Before getting to the solution, I'd like to take the liberty to
modify your definition for the FSM to improve readability (at the
expense of efficiency). I'd like to be able to print automata, to see
what exactly I have determinized.


data FaState l = FaState {label :: l, acceptQ :: Bool, trans :: [[l]]}
         deriving(Eq,Show)
--               states         start states
data FA l = FA [(l,FaState l)]      [l]           deriving Show

The transition function is now the list of labels rather than the list
of states. A naive NFA recognizing a sample 0*(0(0+1)*)* can be written
as

dom18 = FA [(1,one), (2,two)] [1]
    where one = FaState 1 True [[1,2],[]]
	  two = FaState 2 True [[2,1],[2,1]]

(BTW, I had trouble with the automaton in the original article. That
NFA recognized [1], which it should not).

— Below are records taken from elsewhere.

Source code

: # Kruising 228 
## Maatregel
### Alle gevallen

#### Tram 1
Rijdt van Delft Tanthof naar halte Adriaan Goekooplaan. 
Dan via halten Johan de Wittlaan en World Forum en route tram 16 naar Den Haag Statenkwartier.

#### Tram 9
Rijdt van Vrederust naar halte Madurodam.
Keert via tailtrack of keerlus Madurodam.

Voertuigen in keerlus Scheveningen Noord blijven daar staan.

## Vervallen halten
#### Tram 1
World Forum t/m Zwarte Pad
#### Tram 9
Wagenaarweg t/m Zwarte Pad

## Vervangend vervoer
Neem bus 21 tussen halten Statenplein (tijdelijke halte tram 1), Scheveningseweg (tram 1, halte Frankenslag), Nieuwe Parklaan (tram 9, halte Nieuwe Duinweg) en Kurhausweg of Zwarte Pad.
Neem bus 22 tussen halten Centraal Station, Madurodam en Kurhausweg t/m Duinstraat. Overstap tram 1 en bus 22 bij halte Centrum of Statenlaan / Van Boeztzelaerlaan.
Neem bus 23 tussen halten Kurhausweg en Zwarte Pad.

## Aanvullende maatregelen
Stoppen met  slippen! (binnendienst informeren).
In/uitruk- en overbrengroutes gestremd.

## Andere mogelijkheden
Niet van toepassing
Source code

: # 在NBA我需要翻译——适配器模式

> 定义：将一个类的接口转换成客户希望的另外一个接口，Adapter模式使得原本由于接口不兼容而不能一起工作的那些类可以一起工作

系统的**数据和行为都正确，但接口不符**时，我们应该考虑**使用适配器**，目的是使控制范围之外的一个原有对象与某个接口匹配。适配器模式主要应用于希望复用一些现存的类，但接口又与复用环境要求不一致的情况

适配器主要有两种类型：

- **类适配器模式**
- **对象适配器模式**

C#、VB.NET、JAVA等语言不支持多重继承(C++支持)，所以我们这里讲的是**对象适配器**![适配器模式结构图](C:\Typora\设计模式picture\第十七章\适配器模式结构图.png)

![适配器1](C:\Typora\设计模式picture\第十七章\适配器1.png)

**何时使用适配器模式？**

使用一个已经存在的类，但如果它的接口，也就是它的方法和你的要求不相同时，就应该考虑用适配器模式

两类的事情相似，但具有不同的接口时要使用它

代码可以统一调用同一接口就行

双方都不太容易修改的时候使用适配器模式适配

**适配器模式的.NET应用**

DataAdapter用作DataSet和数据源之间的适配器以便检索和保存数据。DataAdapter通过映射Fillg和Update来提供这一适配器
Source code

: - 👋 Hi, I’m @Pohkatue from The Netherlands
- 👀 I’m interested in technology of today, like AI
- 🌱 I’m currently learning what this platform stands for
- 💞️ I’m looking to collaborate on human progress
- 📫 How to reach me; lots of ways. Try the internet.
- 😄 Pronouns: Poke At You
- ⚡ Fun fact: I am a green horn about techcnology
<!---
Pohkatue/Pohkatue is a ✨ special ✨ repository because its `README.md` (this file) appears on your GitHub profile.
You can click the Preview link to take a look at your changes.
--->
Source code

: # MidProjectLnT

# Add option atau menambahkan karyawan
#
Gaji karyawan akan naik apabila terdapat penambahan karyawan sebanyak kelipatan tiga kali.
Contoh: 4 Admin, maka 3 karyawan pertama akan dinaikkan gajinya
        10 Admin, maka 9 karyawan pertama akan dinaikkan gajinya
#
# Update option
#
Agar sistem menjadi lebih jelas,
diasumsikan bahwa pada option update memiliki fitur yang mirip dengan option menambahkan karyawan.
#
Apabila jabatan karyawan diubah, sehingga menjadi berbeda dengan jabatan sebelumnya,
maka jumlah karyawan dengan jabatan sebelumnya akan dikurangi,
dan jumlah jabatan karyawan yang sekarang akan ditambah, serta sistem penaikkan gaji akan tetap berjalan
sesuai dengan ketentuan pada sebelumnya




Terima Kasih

The acceptance function can
be written as

finAuAcceptStringQ :: (Eq l) => FA l -> [Int] -> Bool
finAuAcceptStringQ (FA all_states start_labels) str =
	or [acceptP (locate_state l) str | l <- start_labels]
  where locate_state l = let (Just state) = lookup l all_states in state
	acceptP (FaState _ acceptQ _) [] = acceptQ
	acceptP (FaState _ _ trans) (a:as) = 
		or [ acceptP (locate_state l) as | l <- followerStates ]
		where followerStates = 
			   if a > (length trans) - 1 then []
			   else trans!!a


The determinizer can then be written as follows:

finAuDeterminize (FA all_states start_labels) = FA all_states' [start_label']
  where
    -- [NFA_labels] -> DFA_labels
    det_labels = sort . nub
    start_label' = det_labels start_labels
   
    -- DFA states 
    all_states' = build_states [start_label'] []
    
    --    build_states labels seen_labels
    -- lazily builds the list of DFA states. 'labels' is the list
    -- of labels for the states to build. seen_labels are the labels
    -- of the states we have built already
    build_states [] seen_labels = []
    build_states (l:labels) seen_labels =
                 if l `elem` seen_labels then -- already built DFA state l
		    build_states labels seen_labels
		 else really_build l labels seen_labels
    
    -- Build a DFA state with a label 'dfa_label' and return a list
    -- of the constructed state and a promise to build the follower states
    really_build dfa_label labels seen_labels =
                 (dfa_label,dfa_state):
		 build_states new_labels (dfa_label:seen_labels)
       where 
	  dfa_state   = FaState dfa_label acceptQ' trans'
	  locate_state l = let (Just state) = lookup l all_states in state
	  nfa_states  = map locate_state dfa_label
	  acceptQ'    = or (map acceptQ nfa_states)
	  trans'      = map ((:[]).det_labels.concat) $ 
	                    transpose $ map trans nfa_states
	  new_labels  = (concat trans') ++ labels

test1' = finAuAcceptStringQ (finAuDeterminize dom18) [0,1,0,1]
test2' = finAuAcceptStringQ (finAuDeterminize dom18) [1,0]

The states of the output DFA are built lazily. Each state is constructed
only once. To see that equivalent states are not duplicated, we can
check the result of determinizing the dom18: finAuDeterminize dom18
prints

FA [([1],   FaState{label=[1],  acceptQ=True, trans=[[[1,2]],[[]]]}),
    ([1,2], FaState{label=[1,2],acceptQ=True, trans=[[[1,2]],[[1,2]]]}),
    ([],    FaState{label=[],   acceptQ=False,trans=[]})] 
  [[1]] -- the starting state

which is indeed a DFA (and so happens, the minimal one).